Der Anschlag auf Charlie Hebdo sei das 9/11 Europas, liessen selbsternannte Analysten verlauten. Damit sei der islamistische Terror in unseren Breitengraden angelangt. Als ob dies der erste Anschlag dieser Art auf dem «alten Kontinent» gewesen wäre. Doch Superlative und Aufregung gehören zum Konzept der heutigen Berichterstattung: Gehört wird, wer am schnellsten und emotionalsten über Breaking News berichtet.
Live-Ticker und Schaltungen an die Orte des Geschehens gehören zur Tagesordnung. Ob die Erstürmung der von Terroristen besetzten Druckerei in der Nähe von Paris oder die Pressekonferenz der Schweizer Nationalbank: Dabeisein ist alles. Aufregung pur — spannender als jeder Tatort, weil echt. Direktübertragungen sind authentisch – dies zumindest wird uns suggeriert. Dass dies ein Trugschluss ist, zeigen die im Nachhinein publizierten Bilder von der Anti-Terrordemonstration in Paris: Plötzlich führen die StaatspräsidentInnen nicht mehr, wie in der Liveschaltung vermittelt, den Demonstrationszug gegen den Terrorismus an. Sondern posieren in einem abgeschotteten Sektor für die Kameras — in sicherer Distanz zum Volk.
Eigentlich hätte man es wissen müssen. Doch im Zeitalter der Instant-Meldungen zählt nur der Augenblick. Denken bremst, Hinterfragen verunmöglicht schnelle einfache Botschaften. Dass diese sich später oft als falsch erweisen, spielt keine Rolle, denn: So schnell wie sie verbreitet werden, sind sie auch wieder vergessen. Ein Ereignis bleibt so lange aktuell, bis ein neuer Hype für süffigere Schlagzeilen sorgt.

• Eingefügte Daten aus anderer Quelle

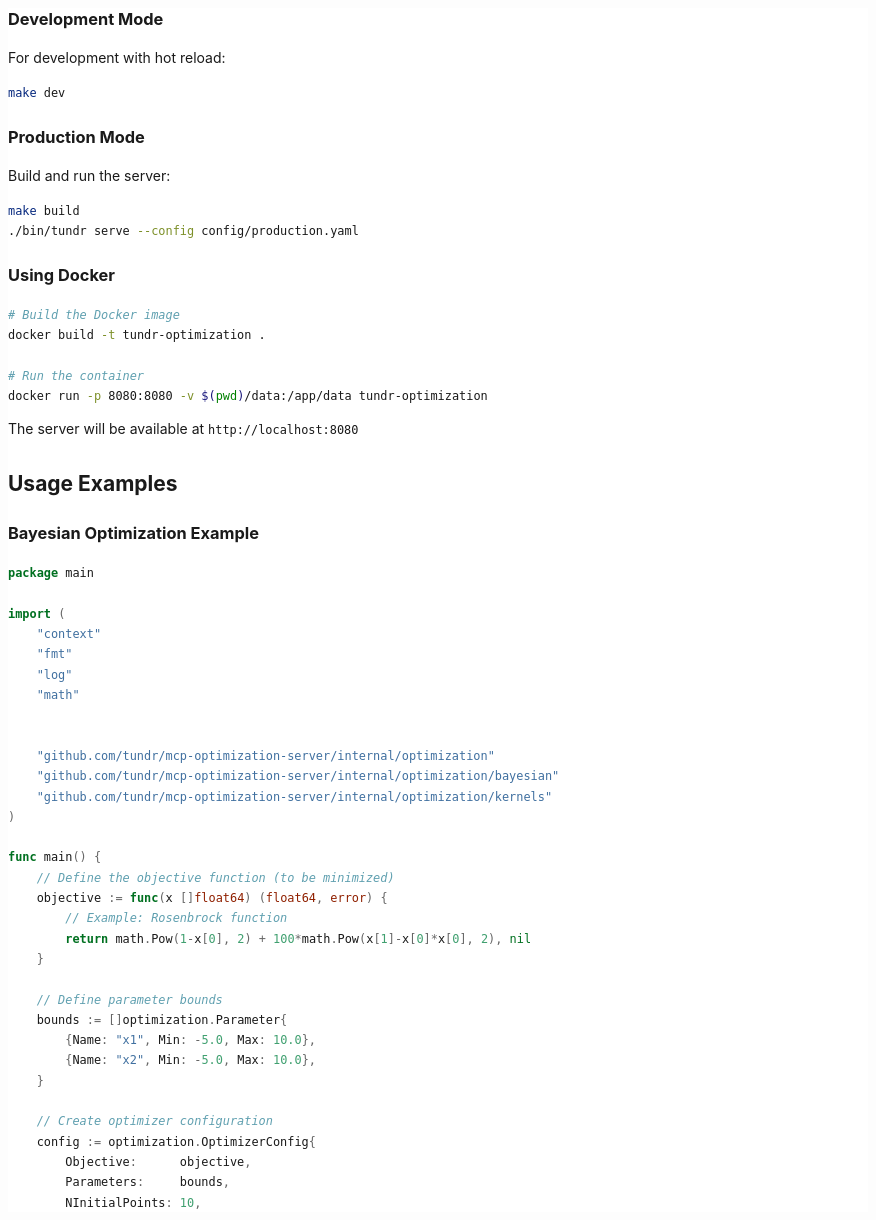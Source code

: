 ### Development Mode

For development with hot reload:

```bash
make dev
```

### Production Mode

Build and run the server:

```bash
make build
./bin/tundr serve --config config/production.yaml
```

### Using Docker

```bash
# Build the Docker image
docker build -t tundr-optimization .

# Run the container
docker run -p 8080:8080 -v $(pwd)/data:/app/data tundr-optimization
```

The server will be available at `http://localhost:8080`

## Usage Examples

### Bayesian Optimization Example

```go
package main

import (
	"context"
	"fmt"
	"log"
	"math"


	"github.com/tundr/mcp-optimization-server/internal/optimization"
	"github.com/tundr/mcp-optimization-server/internal/optimization/bayesian"
	"github.com/tundr/mcp-optimization-server/internal/optimization/kernels"
)

func main() {
	// Define the objective function (to be minimized)
	objective := func(x []float64) (float64, error) {
		// Example: Rosenbrock function
		return math.Pow(1-x[0], 2) + 100*math.Pow(x[1]-x[0]*x[0], 2), nil
	}

	// Define parameter bounds
	bounds := []optimization.Parameter{
		{Name: "x1", Min: -5.0, Max: 10.0},
		{Name: "x2", Min: -5.0, Max: 10.0},
	}

	// Create optimizer configuration
	config := optimization.OptimizerConfig{
		Objective:      objective,
		Parameters:     bounds,
		NInitialPoints: 10,
```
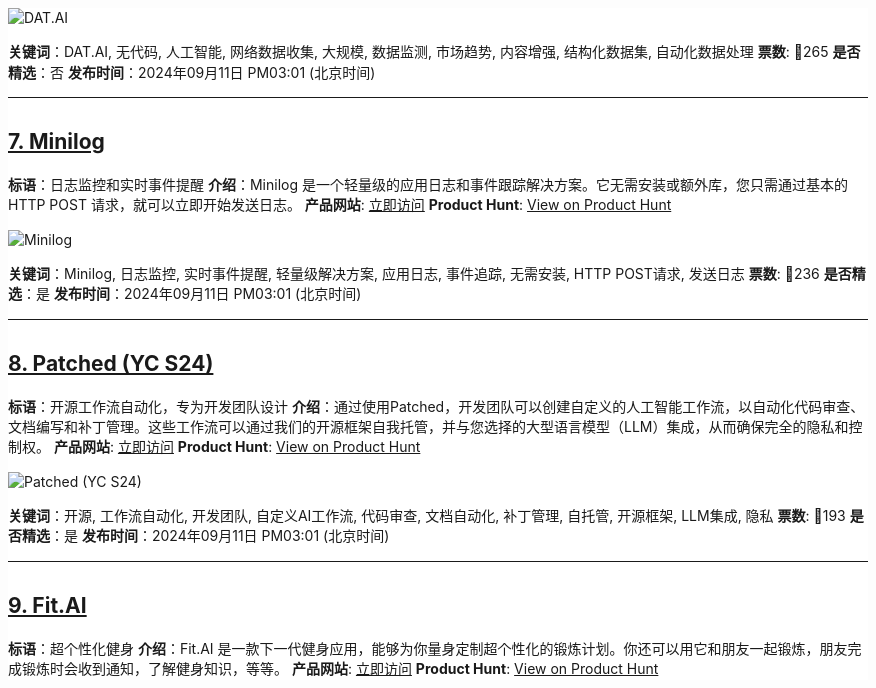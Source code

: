 ![DAT.AI](https://ph-files.imgix.net/2972ee33-e9dd-4a73-87ef-1b119e061e20.png?auto=format&fit=crop&frame=1&h=512&w=1024)

**关键词**：DAT.AI, 无代码, 人工智能, 网络数据收集, 大规模, 数据监测, 市场趋势, 内容增强, 结构化数据集, 自动化数据处理
**票数**: 🔺265
**是否精选**：否
**发布时间**：2024年09月11日 PM03:01 (北京时间)

---

## [7. Minilog](https://www.producthunt.com/posts/minilog?utm_campaign=producthunt-api&utm_medium=api-v2&utm_source=Application%3A+daily+ph+%28ID%3A+133301%29)
**标语**：日志监控和实时事件提醒
**介绍**：Minilog 是一个轻量级的应用日志和事件跟踪解决方案。它无需安装或额外库，您只需通过基本的 HTTP POST 请求，就可以立即开始发送日志。
**产品网站**: [立即访问](https://www.producthunt.com/r/CEH2KQQ2M2WA7O?utm_campaign=producthunt-api&utm_medium=api-v2&utm_source=Application%3A+daily+ph+%28ID%3A+133301%29)
**Product Hunt**: [View on Product Hunt](https://www.producthunt.com/posts/minilog?utm_campaign=producthunt-api&utm_medium=api-v2&utm_source=Application%3A+daily+ph+%28ID%3A+133301%29)

![Minilog](https://ph-files.imgix.net/b8d226c6-46c9-452f-a808-49375ca22caf.webp?auto=format&fit=crop&frame=1&h=512&w=1024)

**关键词**：Minilog, 日志监控, 实时事件提醒, 轻量级解决方案, 应用日志, 事件追踪, 无需安装, HTTP POST请求, 发送日志
**票数**: 🔺236
**是否精选**：是
**发布时间**：2024年09月11日 PM03:01 (北京时间)

---

## [8. Patched (YC S24)](https://www.producthunt.com/posts/patched-yc-s24?utm_campaign=producthunt-api&utm_medium=api-v2&utm_source=Application%3A+daily+ph+%28ID%3A+133301%29)
**标语**：开源工作流自动化，专为开发团队设计
**介绍**：通过使用Patched，开发团队可以创建自定义的人工智能工作流，以自动化代码审查、文档编写和补丁管理。这些工作流可以通过我们的开源框架自我托管，并与您选择的大型语言模型（LLM）集成，从而确保完全的隐私和控制权。
**产品网站**: [立即访问](https://www.producthunt.com/r/WNS2KSY32QCONZ?utm_campaign=producthunt-api&utm_medium=api-v2&utm_source=Application%3A+daily+ph+%28ID%3A+133301%29)
**Product Hunt**: [View on Product Hunt](https://www.producthunt.com/posts/patched-yc-s24?utm_campaign=producthunt-api&utm_medium=api-v2&utm_source=Application%3A+daily+ph+%28ID%3A+133301%29)

![Patched (YC S24)](https://ph-files.imgix.net/fabd2eb2-da19-468c-ba15-551ab19e7eaf.png?auto=format&fit=crop&frame=1&h=512&w=1024)

**关键词**：开源, 工作流自动化, 开发团队, 自定义AI工作流, 代码审查, 文档自动化, 补丁管理, 自托管, 开源框架, LLM集成, 隐私
**票数**: 🔺193
**是否精选**：是
**发布时间**：2024年09月11日 PM03:01 (北京时间)

---

## [9. Fit.AI](https://www.producthunt.com/posts/fit-ai?utm_campaign=producthunt-api&utm_medium=api-v2&utm_source=Application%3A+daily+ph+%28ID%3A+133301%29)
**标语**：超个性化健身
**介绍**：Fit.AI 是一款下一代健身应用，能够为你量身定制超个性化的锻炼计划。你还可以用它和朋友一起锻炼，朋友完成锻炼时会收到通知，了解健身知识，等等。
**产品网站**: [立即访问](https://www.producthunt.com/r/CHOTV5MJ224PYO?utm_campaign=producthunt-api&utm_medium=api-v2&utm_source=Application%3A+daily+ph+%28ID%3A+133301%29)
**Product Hunt**: [View on Product Hunt](https://www.producthunt.com/posts/fit-ai?utm_campaign=producthunt-api&utm_medium=api-v2&utm_source=Application%3A+daily+ph+%28ID%3A+133301%29)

Dabei sind die Medien bloss der Spiegel – oder der verlängerte Arm? — der Realpolitik: Jeder versucht, das Geschehen für seine eigene kleine Agenda zu nutzen. «Brandgefährlich» hat eine Politikerin nach dem Nationalbank-Entscheid getwittert. Und sich dabei die erhoffte Schlagzeile gesichert. Unternehmer, die sonst für die freie Marktwirtschaft einstehen, schüren Existenzängste und fordern staatliche Unterstützung.
Schlimmer die Folgen von Paris: In Dresden werden die Montags-Demos abgesagt. In der Schweiz sollen Asylsuchende systematisch auf Terror-Verdacht untersucht werden. Und Politiker in England fordern zum Schutz der Bevölkerung, wie sie behaupten, den Zugriff auf die Internet-Daten ihrer BürgerInnen. Repressionen, Kontrollen und Aufrüstung im Namen der Sicherheit – und zur Erhaltung von Wohlstand und Freiheit. Wie es heisst.
In Pakistan haben die Schulen den Betrieb wieder aufgenommen. Seit dem Massaker in Peschawar, bei dem 150 Menschen getötet wurden, ist Bildung in Pakistan endgültig zu einem gefährlichen Unterfangen geworden. Viele Eltern haben Angst, ihre Kinder in die Schule zu schicken. Über diese dramatische Situation berichteten die Zeitungen hierzulande — wenn überhaupt — mit einer kurzen Notiz.